- _Exercise details_
What is needed is the full listing written out exactly, minus the pictures.

- _Extracted information_
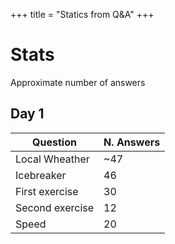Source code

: +++
title = "Statics from Q&A"
+++

# Stats 

Approximate number of answers

## Day 1

| Question | N. Answers |
|----------|------------|
| Local Wheather | ~47 |
| Icebreaker | 46 |
| First exercise | 30 | 
| Second exercise | 12 |
| Speed | 20 | 


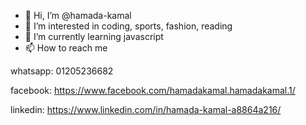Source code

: - 👋 Hi, I’m @hamada-kamal
- 👀 I’m interested in coding, sports, fashion, reading
- 🌱 I’m currently learning javascript
- 📫 How to reach me 

whatsapp: 01205236682

facebook: https://www.facebook.com/hamadakamal.hamadakamal.1/

linkedin: https://www.linkedin.com/in/hamada-kamal-a8864a216/

<!---
hamada-kamal/hamada-kamal is a ✨ special ✨ repository because its `README.md` (this file) appears on your GitHub profile.
You can click the Preview link to take a look at your changes.
--->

- _Response area_
Source code

: +++
title = "Statics from Q&A"
+++

# Stats 

Approximate number of answers

## Day 1

| Question | N. Answers |
|----------|------------|
| Local Wheather | ~47 |
| Icebreaker | 46 |
| First exercise | 30 | 
| Second exercise | 12 |
| Speed | 20 | 


Source code

: - 👋 Hi, I’m @hamada-kamal
- 👀 I’m interested in coding, sports, fashion, reading
- 🌱 I’m currently learning javascript
- 📫 How to reach me 

whatsapp: 01205236682

facebook: https://www.facebook.com/hamadakamal.hamadakamal.1/

linkedin: https://www.linkedin.com/in/hamada-kamal-a8864a216/

<!---
hamada-kamal/hamada-kamal is a ✨ special ✨ repository because its `README.md` (this file) appears on your GitHub profile.
You can click the Preview link to take a look at your changes.
--->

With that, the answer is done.